**Problem details**
For every line in the entries that contains "about", show the whole line.
═══ Excerpted records
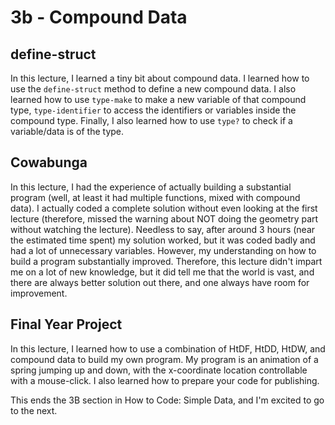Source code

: # 3b - Compound Data

## define-struct

In this lecture, I learned a tiny bit about compound data. I learned how to use the `define-struct` method to define a new compound data. I also learned how to use `type-make` to make a new variable of that compound type, `type-identifier` to access the identifiers or variables inside the compound type. Finally, I also learned how to use `type?` to check if a variable/data is of the type.

## Cowabunga

In this lecture, I had the experience of actually building a substantial program (well, at least it had multiple functions, mixed with compound data). I actually coded a complete solution without even looking at the first lecture (therefore, missed the warning about NOT doing the geometry part without watching the lecture).
Needless to say, after around 3 hours (near the estimated time spent) my solution worked, but it was coded badly and had a lot of unnecessary variables. However, my understanding on how to build a program substantially improved. Therefore, this lecture didn't impart me on a lot of new knowledge, but it did tell me that the world is vast, and there are always better solution out there, and one always have room for improvement.

## Final Year Project

In this lecture, I learned how to use a combination of HtDF, HtDD, HtDW, and compound data to build my own program. My program is an animation of a spring jumping up and down, with the x-coordinate location controllable with a mouse-click. I also learned how to prepare your code for publishing. 

This ends the 3B section in How to Code: Simple Data, and I'm excited to go to the next.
══════
**Final answer**
In this lecture, I learned a tiny bit about compound data. I learned how to use the `define-struct` method to define a new compound data. I also learned how to use `type-make` to make a new variable of that compound type, `type-identifier` to access the identifiers or variables inside the compound type. Finally, I also learned how to use `type?` to check if a variable/data is of the type.
In this lecture, I had the experience of actually building a substantial program (well, at least it had multiple functions, mixed with compound data). I actually coded a complete solution without even looking at the first lecture (therefore, missed the warning about NOT doing the geometry part without watching the lecture).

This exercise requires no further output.